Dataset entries
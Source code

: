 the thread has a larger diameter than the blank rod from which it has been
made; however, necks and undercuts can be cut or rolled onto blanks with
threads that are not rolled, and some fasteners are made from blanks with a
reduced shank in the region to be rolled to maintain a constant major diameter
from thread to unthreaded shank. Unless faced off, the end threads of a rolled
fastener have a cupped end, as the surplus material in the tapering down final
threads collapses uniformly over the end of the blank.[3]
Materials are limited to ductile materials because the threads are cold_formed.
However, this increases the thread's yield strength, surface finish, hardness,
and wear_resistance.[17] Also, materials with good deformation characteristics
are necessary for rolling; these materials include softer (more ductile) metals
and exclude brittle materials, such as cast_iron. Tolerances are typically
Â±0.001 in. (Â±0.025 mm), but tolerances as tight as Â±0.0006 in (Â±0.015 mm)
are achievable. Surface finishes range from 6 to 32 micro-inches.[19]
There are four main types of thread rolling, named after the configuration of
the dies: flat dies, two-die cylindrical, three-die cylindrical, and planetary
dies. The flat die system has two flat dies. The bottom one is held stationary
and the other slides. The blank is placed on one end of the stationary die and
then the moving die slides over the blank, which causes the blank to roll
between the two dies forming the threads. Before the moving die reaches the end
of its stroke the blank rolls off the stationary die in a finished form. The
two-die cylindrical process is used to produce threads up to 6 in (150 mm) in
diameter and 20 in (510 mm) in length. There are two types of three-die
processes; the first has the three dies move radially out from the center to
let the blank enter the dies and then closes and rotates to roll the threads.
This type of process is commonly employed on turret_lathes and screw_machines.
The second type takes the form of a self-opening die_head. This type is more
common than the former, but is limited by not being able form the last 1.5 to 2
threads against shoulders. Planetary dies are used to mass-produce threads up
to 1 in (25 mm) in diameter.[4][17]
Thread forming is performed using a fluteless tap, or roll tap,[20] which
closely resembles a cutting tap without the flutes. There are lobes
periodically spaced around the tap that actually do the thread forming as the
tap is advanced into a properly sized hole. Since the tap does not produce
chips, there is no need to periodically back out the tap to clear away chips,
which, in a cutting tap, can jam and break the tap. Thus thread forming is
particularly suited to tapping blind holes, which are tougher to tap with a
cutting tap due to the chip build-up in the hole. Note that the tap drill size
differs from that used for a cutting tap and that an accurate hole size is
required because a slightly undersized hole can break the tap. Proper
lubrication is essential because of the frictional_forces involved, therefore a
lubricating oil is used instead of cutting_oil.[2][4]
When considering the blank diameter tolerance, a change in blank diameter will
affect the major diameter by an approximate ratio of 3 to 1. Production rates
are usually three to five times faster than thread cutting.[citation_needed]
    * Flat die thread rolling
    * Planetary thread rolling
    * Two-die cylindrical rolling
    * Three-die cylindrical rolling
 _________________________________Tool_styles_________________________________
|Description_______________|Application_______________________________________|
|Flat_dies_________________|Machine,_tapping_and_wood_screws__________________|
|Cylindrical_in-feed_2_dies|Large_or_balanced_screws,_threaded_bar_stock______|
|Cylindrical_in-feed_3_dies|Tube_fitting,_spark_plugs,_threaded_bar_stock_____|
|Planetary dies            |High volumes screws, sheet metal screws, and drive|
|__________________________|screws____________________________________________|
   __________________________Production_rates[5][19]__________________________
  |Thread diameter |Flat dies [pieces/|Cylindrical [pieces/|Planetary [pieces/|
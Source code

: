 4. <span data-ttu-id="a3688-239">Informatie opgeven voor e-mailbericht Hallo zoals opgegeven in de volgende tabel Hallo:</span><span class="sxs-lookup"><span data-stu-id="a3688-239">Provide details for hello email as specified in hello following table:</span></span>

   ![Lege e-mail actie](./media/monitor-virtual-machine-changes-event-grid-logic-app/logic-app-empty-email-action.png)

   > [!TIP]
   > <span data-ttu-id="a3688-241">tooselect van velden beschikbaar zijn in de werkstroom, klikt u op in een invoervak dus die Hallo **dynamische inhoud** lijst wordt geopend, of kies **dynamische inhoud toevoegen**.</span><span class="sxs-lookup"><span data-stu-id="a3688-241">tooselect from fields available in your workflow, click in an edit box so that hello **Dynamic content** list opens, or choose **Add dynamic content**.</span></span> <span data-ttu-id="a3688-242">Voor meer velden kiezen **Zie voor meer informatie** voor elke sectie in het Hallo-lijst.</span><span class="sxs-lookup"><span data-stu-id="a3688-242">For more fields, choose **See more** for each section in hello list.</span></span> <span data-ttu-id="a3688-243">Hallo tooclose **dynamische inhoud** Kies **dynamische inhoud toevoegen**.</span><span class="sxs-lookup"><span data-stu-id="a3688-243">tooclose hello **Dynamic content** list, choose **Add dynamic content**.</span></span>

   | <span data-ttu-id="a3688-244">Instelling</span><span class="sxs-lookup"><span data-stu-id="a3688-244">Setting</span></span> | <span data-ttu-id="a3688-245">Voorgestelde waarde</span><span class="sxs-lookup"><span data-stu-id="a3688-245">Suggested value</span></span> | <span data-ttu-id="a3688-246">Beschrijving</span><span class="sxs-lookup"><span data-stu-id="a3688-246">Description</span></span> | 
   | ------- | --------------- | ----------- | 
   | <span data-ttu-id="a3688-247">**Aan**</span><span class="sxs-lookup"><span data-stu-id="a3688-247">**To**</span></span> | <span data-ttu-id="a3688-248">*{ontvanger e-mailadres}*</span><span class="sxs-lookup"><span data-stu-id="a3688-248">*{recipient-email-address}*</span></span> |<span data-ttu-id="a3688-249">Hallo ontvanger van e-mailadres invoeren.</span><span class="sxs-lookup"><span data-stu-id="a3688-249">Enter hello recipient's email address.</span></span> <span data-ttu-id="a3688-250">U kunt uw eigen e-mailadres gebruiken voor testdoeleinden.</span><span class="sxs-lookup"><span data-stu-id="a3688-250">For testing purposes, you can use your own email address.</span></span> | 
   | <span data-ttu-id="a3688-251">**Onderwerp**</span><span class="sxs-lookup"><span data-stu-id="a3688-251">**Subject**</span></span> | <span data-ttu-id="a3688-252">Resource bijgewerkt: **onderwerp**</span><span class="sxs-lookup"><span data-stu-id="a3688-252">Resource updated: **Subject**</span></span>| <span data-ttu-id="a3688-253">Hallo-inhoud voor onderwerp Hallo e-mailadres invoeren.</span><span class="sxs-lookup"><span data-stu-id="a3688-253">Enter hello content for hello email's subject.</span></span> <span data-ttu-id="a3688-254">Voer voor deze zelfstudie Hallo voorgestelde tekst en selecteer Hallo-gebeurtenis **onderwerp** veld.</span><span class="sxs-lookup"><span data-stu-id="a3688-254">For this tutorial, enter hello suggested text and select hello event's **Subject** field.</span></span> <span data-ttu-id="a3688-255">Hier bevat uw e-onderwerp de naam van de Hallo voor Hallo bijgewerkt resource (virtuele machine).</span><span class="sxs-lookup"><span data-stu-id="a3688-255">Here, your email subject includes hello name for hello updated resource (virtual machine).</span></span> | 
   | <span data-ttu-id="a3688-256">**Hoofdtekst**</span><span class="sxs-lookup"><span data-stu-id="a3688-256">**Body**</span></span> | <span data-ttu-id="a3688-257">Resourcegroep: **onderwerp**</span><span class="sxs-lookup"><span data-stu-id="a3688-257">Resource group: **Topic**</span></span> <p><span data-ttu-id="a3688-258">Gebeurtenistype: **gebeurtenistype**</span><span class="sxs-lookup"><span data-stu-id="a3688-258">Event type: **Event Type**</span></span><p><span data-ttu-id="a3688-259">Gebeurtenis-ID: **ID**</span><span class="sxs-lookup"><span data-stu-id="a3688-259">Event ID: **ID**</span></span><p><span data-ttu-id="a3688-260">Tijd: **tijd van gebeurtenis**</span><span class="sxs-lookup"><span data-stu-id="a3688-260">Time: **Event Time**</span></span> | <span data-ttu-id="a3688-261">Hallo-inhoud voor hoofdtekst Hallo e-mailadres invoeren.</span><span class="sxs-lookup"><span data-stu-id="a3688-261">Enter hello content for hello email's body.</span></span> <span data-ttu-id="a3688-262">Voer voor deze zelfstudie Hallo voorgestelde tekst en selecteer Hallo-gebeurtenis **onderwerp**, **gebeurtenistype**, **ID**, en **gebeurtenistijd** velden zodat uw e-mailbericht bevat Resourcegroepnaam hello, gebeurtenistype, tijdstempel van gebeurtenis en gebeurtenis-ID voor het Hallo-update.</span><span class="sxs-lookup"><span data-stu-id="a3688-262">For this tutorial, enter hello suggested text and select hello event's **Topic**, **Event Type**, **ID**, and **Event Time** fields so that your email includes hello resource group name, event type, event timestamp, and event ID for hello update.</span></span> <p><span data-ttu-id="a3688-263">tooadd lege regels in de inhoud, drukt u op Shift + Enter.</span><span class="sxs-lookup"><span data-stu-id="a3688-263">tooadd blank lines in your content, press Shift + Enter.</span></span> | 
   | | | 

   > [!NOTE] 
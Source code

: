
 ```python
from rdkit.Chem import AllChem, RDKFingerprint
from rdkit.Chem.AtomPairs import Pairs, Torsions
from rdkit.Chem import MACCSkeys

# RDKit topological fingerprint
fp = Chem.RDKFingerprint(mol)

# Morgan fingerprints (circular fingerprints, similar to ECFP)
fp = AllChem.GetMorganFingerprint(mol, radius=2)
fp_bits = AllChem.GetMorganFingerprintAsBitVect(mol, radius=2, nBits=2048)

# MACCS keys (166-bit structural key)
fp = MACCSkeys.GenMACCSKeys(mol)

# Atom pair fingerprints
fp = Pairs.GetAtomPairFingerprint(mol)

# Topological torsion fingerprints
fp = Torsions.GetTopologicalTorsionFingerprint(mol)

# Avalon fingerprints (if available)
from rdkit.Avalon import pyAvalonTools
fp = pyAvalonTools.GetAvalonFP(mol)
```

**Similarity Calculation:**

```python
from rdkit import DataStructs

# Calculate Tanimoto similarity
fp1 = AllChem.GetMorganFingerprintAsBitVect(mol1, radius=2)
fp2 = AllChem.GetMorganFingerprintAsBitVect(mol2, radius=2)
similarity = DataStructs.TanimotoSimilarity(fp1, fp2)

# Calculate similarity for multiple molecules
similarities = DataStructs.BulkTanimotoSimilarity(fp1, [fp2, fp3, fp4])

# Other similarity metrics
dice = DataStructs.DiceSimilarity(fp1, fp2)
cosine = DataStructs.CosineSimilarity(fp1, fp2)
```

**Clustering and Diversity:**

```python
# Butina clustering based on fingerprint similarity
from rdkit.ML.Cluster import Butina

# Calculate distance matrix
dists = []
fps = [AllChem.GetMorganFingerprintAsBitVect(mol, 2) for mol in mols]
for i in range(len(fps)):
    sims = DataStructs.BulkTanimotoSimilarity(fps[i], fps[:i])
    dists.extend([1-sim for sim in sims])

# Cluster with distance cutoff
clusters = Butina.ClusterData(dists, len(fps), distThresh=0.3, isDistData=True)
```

# EXERCISE
Using the records above, filter out every line that lacks the string "ductile" and copy the rest.

# EXERCISE SOLUTION
Materials are limited to ductile materials because the threads are cold_formed.
are necessary for rolling; these materials include softer (more ductile) metals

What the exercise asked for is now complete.